#### [Problem statement]
Since pictures do not belong in the copy, please repeat every record below exactly without them.

#### [Working data]
* * * * * * *
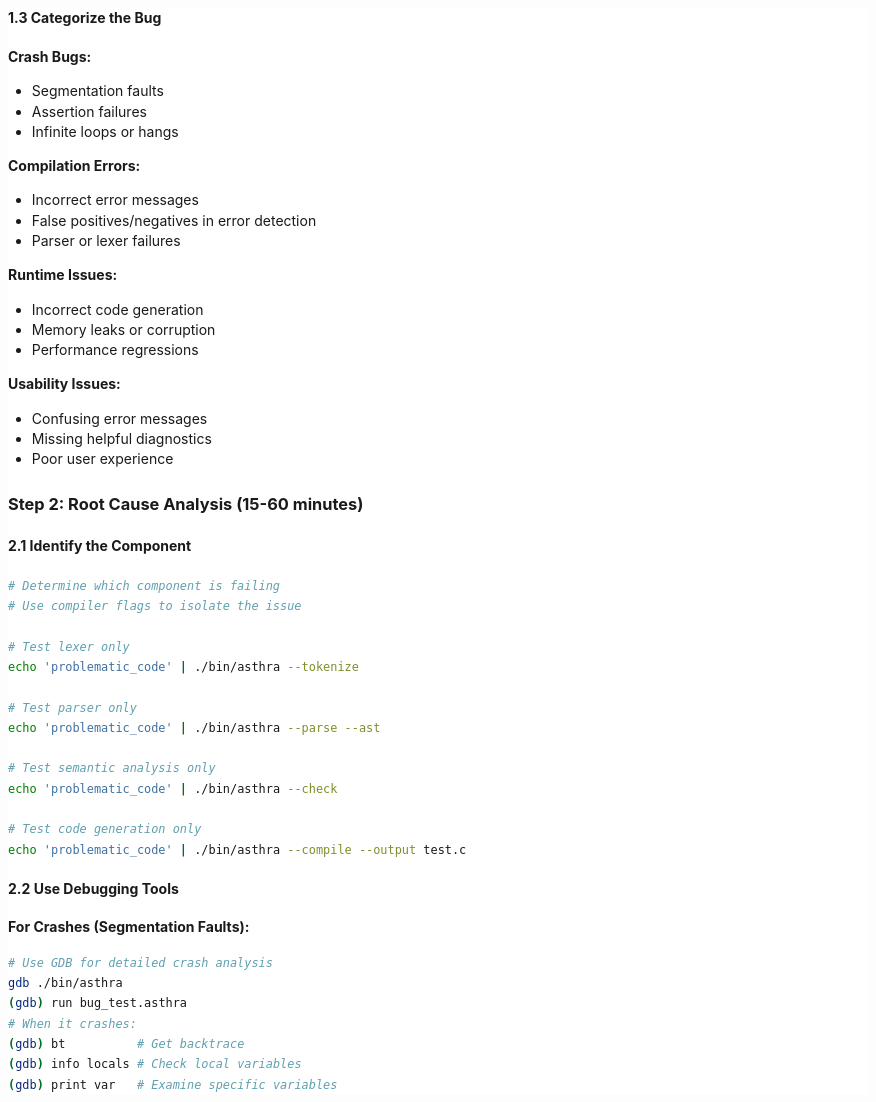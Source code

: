 #### 1.3 Categorize the Bug
**Crash Bugs:**
- Segmentation faults
- Assertion failures
- Infinite loops or hangs

**Compilation Errors:**
- Incorrect error messages
- False positives/negatives in error detection
- Parser or lexer failures

**Runtime Issues:**
- Incorrect code generation
- Memory leaks or corruption
- Performance regressions

**Usability Issues:**
- Confusing error messages
- Missing helpful diagnostics
- Poor user experience

### Step 2: Root Cause Analysis (15-60 minutes)

#### 2.1 Identify the Component
```bash
# Determine which component is failing
# Use compiler flags to isolate the issue

# Test lexer only
echo 'problematic_code' | ./bin/asthra --tokenize

# Test parser only
echo 'problematic_code' | ./bin/asthra --parse --ast

# Test semantic analysis only
echo 'problematic_code' | ./bin/asthra --check

# Test code generation only
echo 'problematic_code' | ./bin/asthra --compile --output test.c
```

#### 2.2 Use Debugging Tools

**For Crashes (Segmentation Faults):**
```bash
# Use GDB for detailed crash analysis
gdb ./bin/asthra
(gdb) run bug_test.asthra
# When it crashes:
(gdb) bt          # Get backtrace
(gdb) info locals # Check local variables
(gdb) print var   # Examine specific variables
```
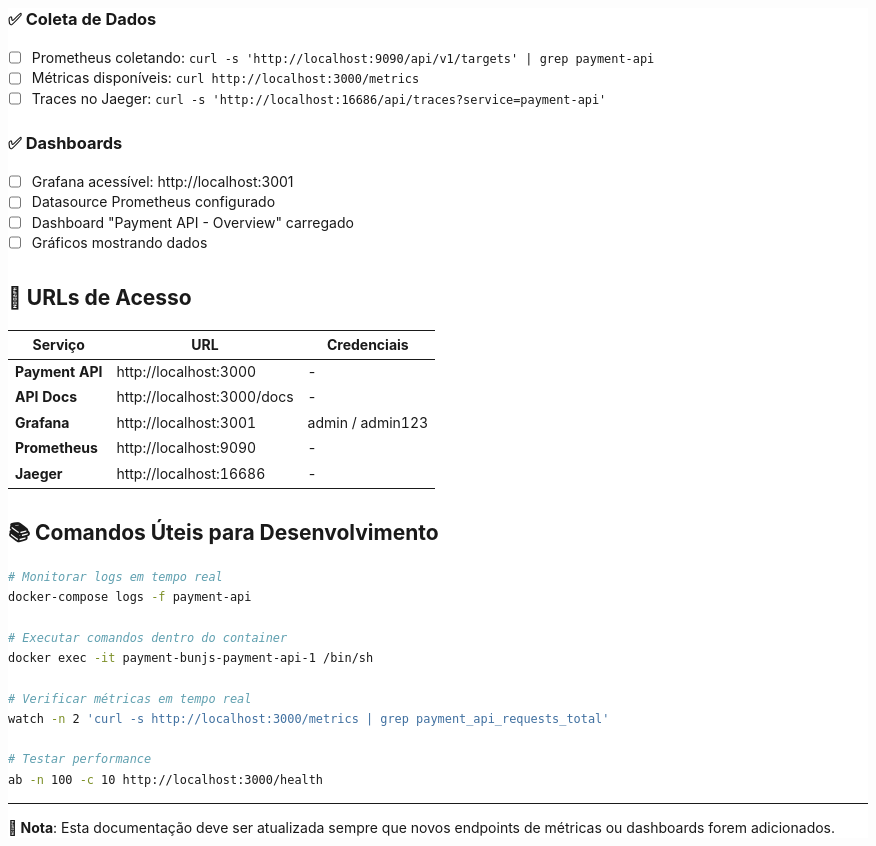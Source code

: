 ### ✅ Coleta de Dados

- [ ] Prometheus coletando: `curl -s 'http://localhost:9090/api/v1/targets' | grep payment-api`
- [ ] Métricas disponíveis: `curl http://localhost:3000/metrics`
- [ ] Traces no Jaeger: `curl -s 'http://localhost:16686/api/traces?service=payment-api'`

### ✅ Dashboards

- [ ] Grafana acessível: http://localhost:3001
- [ ] Datasource Prometheus configurado
- [ ] Dashboard "Payment API - Overview" carregado
- [ ] Gráficos mostrando dados

## 🎯 URLs de Acesso

| Serviço | URL | Credenciais |
|---------|-----|-------------|
| **Payment API** | http://localhost:3000 | - |
| **API Docs** | http://localhost:3000/docs | - |
| **Grafana** | http://localhost:3001 | admin / admin123 |
| **Prometheus** | http://localhost:9090 | - |
| **Jaeger** | http://localhost:16686 | - |

## 📚 Comandos Úteis para Desenvolvimento

```bash
# Monitorar logs em tempo real
docker-compose logs -f payment-api

# Executar comandos dentro do container
docker exec -it payment-bunjs-payment-api-1 /bin/sh

# Verificar métricas em tempo real
watch -n 2 'curl -s http://localhost:3000/metrics | grep payment_api_requests_total'

# Testar performance
ab -n 100 -c 10 http://localhost:3000/health
```

---

**📝 Nota**: Esta documentação deve ser atualizada sempre que novos endpoints de métricas ou dashboards forem adicionados.
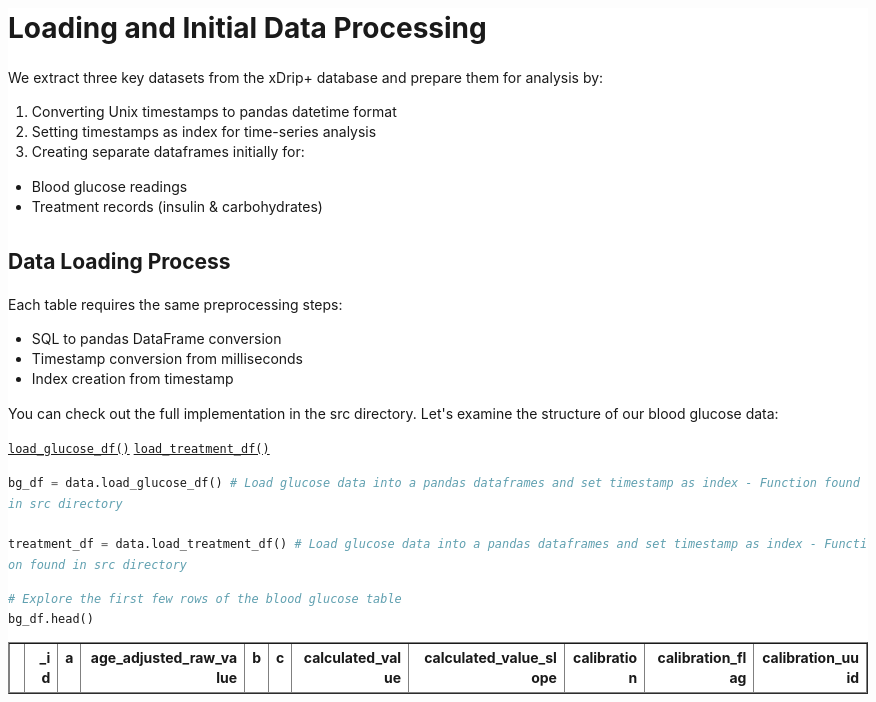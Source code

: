

# Loading and Initial Data Processing

We extract three key datasets from the xDrip+ database and prepare them for analysis by:
1. Converting Unix timestamps to pandas datetime format
2. Setting timestamps as index for time-series analysis
3. Creating separate dataframes initially for:
  - Blood glucose readings
  - Treatment records (insulin & carbohydrates)

## Data Loading Process
Each table requires the same preprocessing steps:
- SQL to pandas DataFrame conversion
- Timestamp conversion from milliseconds
- Index creation from timestamp

You can check out the full implementation in the src directory.
Let's examine the structure of our blood glucose data:

[`load_glucose_df()`](../src/preprocessing/loading.py#L19)
[`load_treatment_df()`](../src/preprocessing/loading.py#L31)


```python
bg_df = data.load_glucose_df() # Load glucose data into a pandas dataframes and set timestamp as index - Function found in src directory

treatment_df = data.load_treatment_df() # Load glucose data into a pandas dataframes and set timestamp as index - Function found in src directory
```


```python
# Explore the first few rows of the blood glucose table
bg_df.head()
```




<div>
<style scoped>
    .dataframe tbody tr th:only-of-type {
        vertical-align: middle;
    }

    .dataframe tbody tr th {
        vertical-align: top;
    }

    .dataframe thead th {
        text-align: right;
    }
</style>
<table border="1" class="dataframe">
  <thead>
    <tr style="text-align: right;">
      <th></th>
      <th>_id</th>
      <th>a</th>
      <th>age_adjusted_raw_value</th>
      <th>b</th>
      <th>c</th>
      <th>calculated_value</th>
      <th>calculated_value_slope</th>
      <th>calibration</th>
      <th>calibration_flag</th>
      <th>calibration_uuid</th>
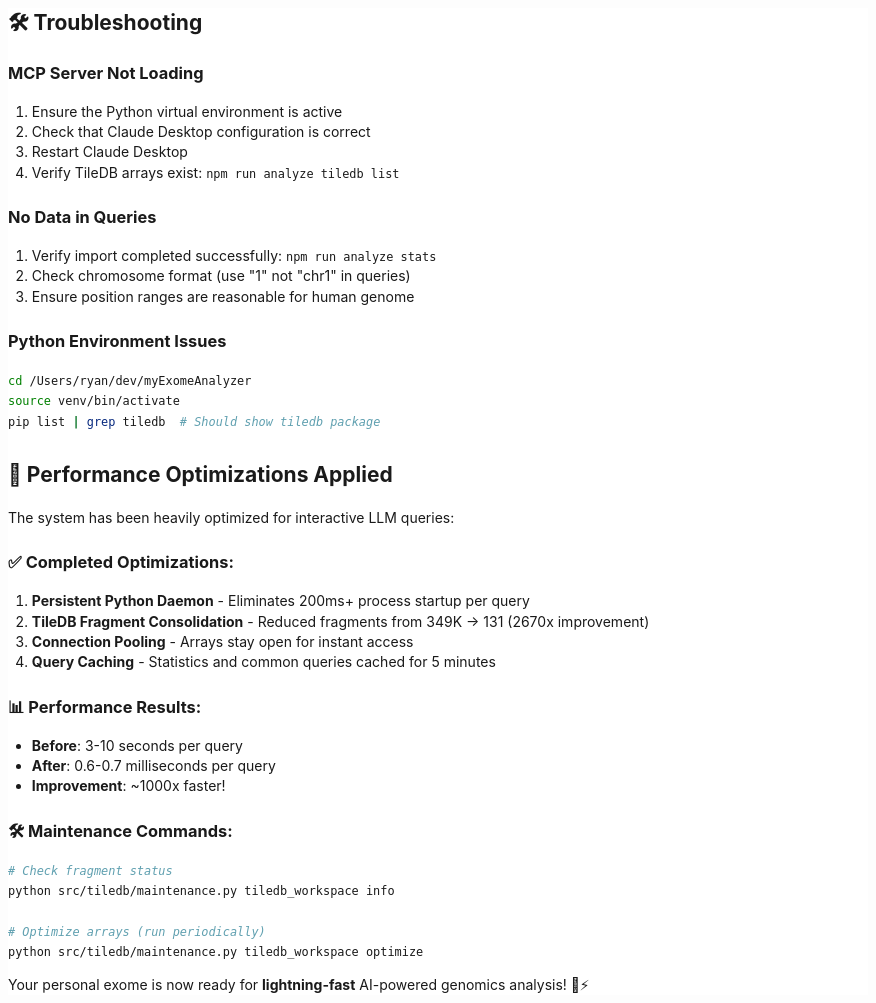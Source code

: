 ## 🛠️ Troubleshooting

### MCP Server Not Loading
1. Ensure the Python virtual environment is active
2. Check that Claude Desktop configuration is correct
3. Restart Claude Desktop
4. Verify TileDB arrays exist: `npm run analyze tiledb list`

### No Data in Queries
1. Verify import completed successfully: `npm run analyze stats`
2. Check chromosome format (use "1" not "chr1" in queries)
3. Ensure position ranges are reasonable for human genome

### Python Environment Issues
```bash
cd /Users/ryan/dev/myExomeAnalyzer
source venv/bin/activate
pip list | grep tiledb  # Should show tiledb package
```

## 🔧 Performance Optimizations Applied

The system has been heavily optimized for interactive LLM queries:

### ✅ Completed Optimizations:
1. **Persistent Python Daemon** - Eliminates 200ms+ process startup per query
2. **TileDB Fragment Consolidation** - Reduced fragments from 349K → 131 (2670x improvement)
3. **Connection Pooling** - Arrays stay open for instant access
4. **Query Caching** - Statistics and common queries cached for 5 minutes

### 📊 Performance Results:
- **Before**: 3-10 seconds per query
- **After**: 0.6-0.7 milliseconds per query  
- **Improvement**: ~1000x faster!

### 🛠️ Maintenance Commands:
```bash
# Check fragment status
python src/tiledb/maintenance.py tiledb_workspace info

# Optimize arrays (run periodically)
python src/tiledb/maintenance.py tiledb_workspace optimize
```

Your personal exome is now ready for **lightning-fast** AI-powered genomics analysis! 🧬⚡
* * * * * * *
#### [Solution to this exercise]
Source code

: #### 1.3 Categorize the Bug
**Crash Bugs:**
- Segmentation faults
- Assertion failures
- Infinite loops or hangs

**Compilation Errors:**
- Incorrect error messages
- False positives/negatives in error detection
- Parser or lexer failures

**Runtime Issues:**
- Incorrect code generation
- Memory leaks or corruption
- Performance regressions

**Usability Issues:**
- Confusing error messages
- Missing helpful diagnostics
- Poor user experience

### Step 2: Root Cause Analysis (15-60 minutes)

#### 2.1 Identify the Component
```bash
# Determine which component is failing
# Use compiler flags to isolate the issue

# Test lexer only
echo 'problematic_code' | ./bin/asthra --tokenize

# Test parser only
echo 'problematic_code' | ./bin/asthra --parse --ast

# Test semantic analysis only
echo 'problematic_code' | ./bin/asthra --check

# Test code generation only
echo 'problematic_code' | ./bin/asthra --compile --output test.c
```

#### 2.2 Use Debugging Tools

**For Crashes (Segmentation Faults):**
```bash
# Use GDB for detailed crash analysis
gdb ./bin/asthra
(gdb) run bug_test.asthra
# When it crashes:
(gdb) bt          # Get backtrace
(gdb) info locals # Check local variables
(gdb) print var   # Examine specific variables
```
Source code

: ### ✅ Coleta de Dados

- [ ] Prometheus coletando: `curl -s 'http://localhost:9090/api/v1/targets' | grep payment-api`
- [ ] Métricas disponíveis: `curl http://localhost:3000/metrics`
- [ ] Traces no Jaeger: `curl -s 'http://localhost:16686/api/traces?service=payment-api'`

### ✅ Dashboards

- [ ] Grafana acessível: http://localhost:3001
- [ ] Datasource Prometheus configurado
- [ ] Dashboard "Payment API - Overview" carregado
- [ ] Gráficos mostrando dados

## 🎯 URLs de Acesso

| Serviço | URL | Credenciais |
|---------|-----|-------------|
| **Payment API** | http://localhost:3000 | - |
| **API Docs** | http://localhost:3000/docs | - |
| **Grafana** | http://localhost:3001 | admin / admin123 |
| **Prometheus** | http://localhost:9090 | - |
| **Jaeger** | http://localhost:16686 | - |

## 📚 Comandos Úteis para Desenvolvimento

```bash
# Monitorar logs em tempo real
docker-compose logs -f payment-api

# Executar comandos dentro do container
docker exec -it payment-bunjs-payment-api-1 /bin/sh

# Verificar métricas em tempo real
watch -n 2 'curl -s http://localhost:3000/metrics | grep payment_api_requests_total'

# Testar performance
ab -n 100 -c 10 http://localhost:3000/health
```

---

**📝 Nota**: Esta documentação deve ser atualizada sempre que novos endpoints de métricas ou dashboards forem adicionados.
Source code

:

# Loading and Initial Data Processing

We extract three key datasets from the xDrip+ database and prepare them for analysis by:
1. Converting Unix timestamps to pandas datetime format
2. Setting timestamps as index for time-series analysis
3. Creating separate dataframes initially for:
  - Blood glucose readings
  - Treatment records (insulin & carbohydrates)

## Data Loading Process
Each table requires the same preprocessing steps:
- SQL to pandas DataFrame conversion
- Timestamp conversion from milliseconds
- Index creation from timestamp

You can check out the full implementation in the src directory.
Let's examine the structure of our blood glucose data:

[`load_glucose_df()`](../src/preprocessing/loading.py#L19)
[`load_treatment_df()`](../src/preprocessing/loading.py#L31)


```python
bg_df = data.load_glucose_df() # Load glucose data into a pandas dataframes and set timestamp as index - Function found in src directory

treatment_df = data.load_treatment_df() # Load glucose data into a pandas dataframes and set timestamp as index - Function found in src directory
```


```python
# Explore the first few rows of the blood glucose table
bg_df.head()
```




<div>
<style scoped>
    .dataframe tbody tr th:only-of-type {
        vertical-align: middle;
    }

    .dataframe tbody tr th {
        vertical-align: top;
    }

    .dataframe thead th {
        text-align: right;
    }
</style>
<table border="1" class="dataframe">
  <thead>
    <tr style="text-align: right;">
      <th></th>
      <th>_id</th>
      <th>a</th>
      <th>age_adjusted_raw_value</th>
      <th>b</th>
      <th>c</th>
      <th>calculated_value</th>
      <th>calculated_value_slope</th>
      <th>calibration</th>
      <th>calibration_flag</th>
      <th>calibration_uuid</th>
Source code

: ## 🛠️ Troubleshooting

### MCP Server Not Loading
1. Ensure the Python virtual environment is active
2. Check that Claude Desktop configuration is correct
3. Restart Claude Desktop
4. Verify TileDB arrays exist: `npm run analyze tiledb list`

### No Data in Queries
1. Verify import completed successfully: `npm run analyze stats`
2. Check chromosome format (use "1" not "chr1" in queries)
3. Ensure position ranges are reasonable for human genome

### Python Environment Issues
```bash
cd /Users/ryan/dev/myExomeAnalyzer
source venv/bin/activate
pip list | grep tiledb  # Should show tiledb package
```

## 🔧 Performance Optimizations Applied

The system has been heavily optimized for interactive LLM queries:

### ✅ Completed Optimizations:
1. **Persistent Python Daemon** - Eliminates 200ms+ process startup per query
2. **TileDB Fragment Consolidation** - Reduced fragments from 349K → 131 (2670x improvement)
3. **Connection Pooling** - Arrays stay open for instant access
4. **Query Caching** - Statistics and common queries cached for 5 minutes

### 📊 Performance Results:
- **Before**: 3-10 seconds per query
- **After**: 0.6-0.7 milliseconds per query  
- **Improvement**: ~1000x faster!

### 🛠️ Maintenance Commands:
```bash
# Check fragment status
python src/tiledb/maintenance.py tiledb_workspace info

# Optimize arrays (run periodically)
python src/tiledb/maintenance.py tiledb_workspace optimize
```

Your personal exome is now ready for **lightning-fast** AI-powered genomics analysis! 🧬⚡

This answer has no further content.